One man with a dream, yeah. One man with a demented dream. I think he was slightly, maybe you could
call him a little bit decadent or something. He kind of, I think he set a certain precedent at his
temperament. But yeah, he was more just a kind of enlightenment intellectual who just, yeah,
Had a weird dream that really stuck with him.
So how did the public react to this text?
It was a huge hit.
Like, do you have any kind of like records of, you know,
was it like the exorcist where people were fainting after they'd read it?
Or was it like, was it like scandalous?
Or was it like, how was it received?
The big thing was that with the first edition, he claimed that he just found the manuscript
and translated it.
He's like, oh, this is not mine.
I just was researching it.
That's like the Blair Witch.
Exactly.
Yes.
That's, oh, that's so clever.
Based on a true story.
Yes.
Sound footage, isn't it?

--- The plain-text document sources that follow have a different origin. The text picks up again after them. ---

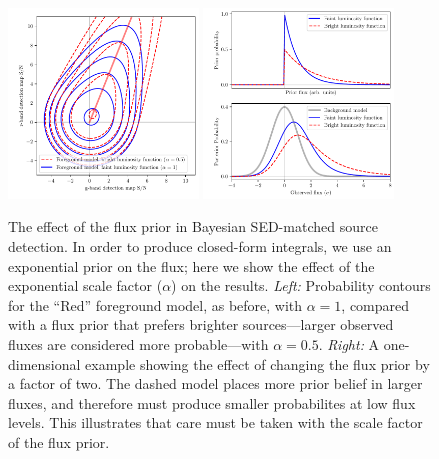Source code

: \documentclass[11pt,letterpaper,linenumbers]{aastex63}
\begin{document}
\begin{figure}
    \begin{center}
    \includegraphics[width=0.45\textwidth]{prob-contours-c}
    \includegraphics[width=0.45\textwidth]{prob-1d}
    \caption{The effect of the flux prior in Bayesian
      SED-matched source detection.  In order to produce closed-form
      integrals, we use an exponential prior on the flux; here
      we show the effect of the exponential scale factor ($\alpha$) on
      the results.  \emph{Left:} Probability contours for the ``Red''
      foreground model, as before, with $\alpha=1$, compared with a flux prior that
      prefers brighter sources---larger observed fluxes are considered
      more probable---with $\alpha=0.5$.  \emph{Right:} A one-dimensional example showing
      the effect of changing the flux prior by a factor of
      two.  The dashed model places more prior belief in larger
      fluxes, and therefore must produce smaller probabilites at low
      flux levels.  This illustrates that care must be taken with the
      scale factor of the flux prior.
      \label{fig:scaling}
    }
    \end{center}
\end{figure}


\end{document}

Yes.
But then he later admitted that it was a kind of experiment.
And I think people were a bit like, you know, all the literary critics had been shown up
and were a bit embarrassed that they'd fallen for it.
And I think the kind of slight trashiness of the Gothic was born with that admission.
So it was a bit of a hoax.
Yeah, exactly.
There were loads of literary hoaxes back then, weren't there?
Everyone was doing them.
The scallywag. I did know that.
All right, so that must have pissed a few people off.
How did people read this text?
Did people read it and go, well, that was lovely?
Or was there like a big, were people angry about it?
Were they upset about it?
Was it a mixture?
I got to be honest, I'm not really sure.
From everything I know, it seemed almost to be a relief to the people who liked it.
I'm not sure in terms of...
It becomes a bit like an addiction, though, doesn't it?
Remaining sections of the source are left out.